Commenting on these unexpected findings, Gerber said: “Somewhat surprisingly, we found that patients with stage 4 lung cancer who had a history of prior cancer not only did as well as those without a prior cancer, but actually seemed to do a little better,” and further pointed out that, “Their overall survival was almost 10% better and their lung cancer-specific survival was almost 20% better than those stage 4 lung cancer patients without a prior cancer. Thus, we believe that these patients should not be excluded from clinical trial participation.” However, he cautioned that, “Importantly, we cannot generalize these findings (limited to stage 4 lung cancer) from this paper to other stages of lung cancer, or to other cancer types.”This study was not designed to reveal an underlying mechanism, but it is interesting to consider possible hypotheses. The Cancer Genome Atlas (TCGA) has published extensive analyses of lung cancer.5,6Considering whether TCGA could possibly contribute to explaining the results, Gerber said, “There are a number of potential reasons for our unexpected observation. The first is that patients who survive one cancer may do better when they get subsequent cancers. This would suggest a different biologic phenotype, a scenario in which molecular profiling data could be relevant.”

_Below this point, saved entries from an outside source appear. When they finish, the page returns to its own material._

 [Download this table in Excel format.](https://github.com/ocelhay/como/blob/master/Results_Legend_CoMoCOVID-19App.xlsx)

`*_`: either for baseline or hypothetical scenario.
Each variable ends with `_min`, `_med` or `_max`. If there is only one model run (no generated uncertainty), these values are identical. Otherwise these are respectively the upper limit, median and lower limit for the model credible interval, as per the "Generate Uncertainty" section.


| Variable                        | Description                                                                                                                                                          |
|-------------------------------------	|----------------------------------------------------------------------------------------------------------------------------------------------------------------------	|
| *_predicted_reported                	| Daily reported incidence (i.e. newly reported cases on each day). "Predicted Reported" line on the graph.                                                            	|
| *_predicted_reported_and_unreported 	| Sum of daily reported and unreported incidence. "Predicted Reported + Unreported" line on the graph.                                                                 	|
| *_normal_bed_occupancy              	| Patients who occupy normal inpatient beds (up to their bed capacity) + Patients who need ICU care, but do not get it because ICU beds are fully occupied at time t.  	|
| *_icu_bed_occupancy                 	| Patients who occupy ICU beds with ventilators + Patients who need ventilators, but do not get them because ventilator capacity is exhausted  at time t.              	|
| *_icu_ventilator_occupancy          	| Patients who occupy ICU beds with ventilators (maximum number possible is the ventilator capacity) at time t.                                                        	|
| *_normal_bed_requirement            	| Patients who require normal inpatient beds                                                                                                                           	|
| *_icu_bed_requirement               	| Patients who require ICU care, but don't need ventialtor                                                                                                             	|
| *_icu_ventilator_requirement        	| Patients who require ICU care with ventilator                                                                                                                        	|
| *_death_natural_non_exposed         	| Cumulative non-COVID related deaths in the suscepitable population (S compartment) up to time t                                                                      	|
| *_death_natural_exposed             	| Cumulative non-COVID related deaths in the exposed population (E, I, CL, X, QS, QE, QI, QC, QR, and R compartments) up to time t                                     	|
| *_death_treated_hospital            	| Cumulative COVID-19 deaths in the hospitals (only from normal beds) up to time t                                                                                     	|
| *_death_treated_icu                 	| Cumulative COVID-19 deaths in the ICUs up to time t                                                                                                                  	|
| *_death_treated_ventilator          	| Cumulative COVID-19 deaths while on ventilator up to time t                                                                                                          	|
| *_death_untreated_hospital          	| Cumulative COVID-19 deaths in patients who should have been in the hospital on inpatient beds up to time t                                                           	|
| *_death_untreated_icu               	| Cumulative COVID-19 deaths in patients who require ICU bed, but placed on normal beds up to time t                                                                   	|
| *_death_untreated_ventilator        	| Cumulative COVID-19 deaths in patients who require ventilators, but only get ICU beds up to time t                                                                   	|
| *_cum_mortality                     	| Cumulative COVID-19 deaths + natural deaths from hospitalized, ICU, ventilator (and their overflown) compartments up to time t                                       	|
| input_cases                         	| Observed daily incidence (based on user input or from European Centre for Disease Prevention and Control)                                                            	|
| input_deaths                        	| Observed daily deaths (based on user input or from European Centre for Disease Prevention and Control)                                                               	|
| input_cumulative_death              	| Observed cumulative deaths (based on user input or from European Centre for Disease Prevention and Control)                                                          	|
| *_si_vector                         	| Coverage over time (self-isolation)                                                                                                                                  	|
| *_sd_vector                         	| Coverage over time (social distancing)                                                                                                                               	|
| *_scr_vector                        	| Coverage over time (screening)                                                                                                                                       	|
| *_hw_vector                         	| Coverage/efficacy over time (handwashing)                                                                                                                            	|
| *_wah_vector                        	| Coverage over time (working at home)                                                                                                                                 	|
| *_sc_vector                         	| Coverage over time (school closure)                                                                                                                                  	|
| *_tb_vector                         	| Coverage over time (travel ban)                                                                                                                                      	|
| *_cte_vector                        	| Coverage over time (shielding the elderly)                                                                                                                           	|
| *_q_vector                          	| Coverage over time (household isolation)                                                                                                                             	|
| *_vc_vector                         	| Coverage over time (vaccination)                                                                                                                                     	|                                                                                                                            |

Another possible explanation is that the lung cancer was detected during clinical care for the earlier cancer, and not by symptoms. This would result in a longer survival interval measured from time of diagnosis to time of death. “One might consider this a form of lead-time bias,” said Gerber.
This study1,2makes the case for the inclusion of patients with a prior cancer in clinical trials for advanced lung cancer. Researchers hope that such a change would improve recruitment into these trials and possibly result in improved treatments.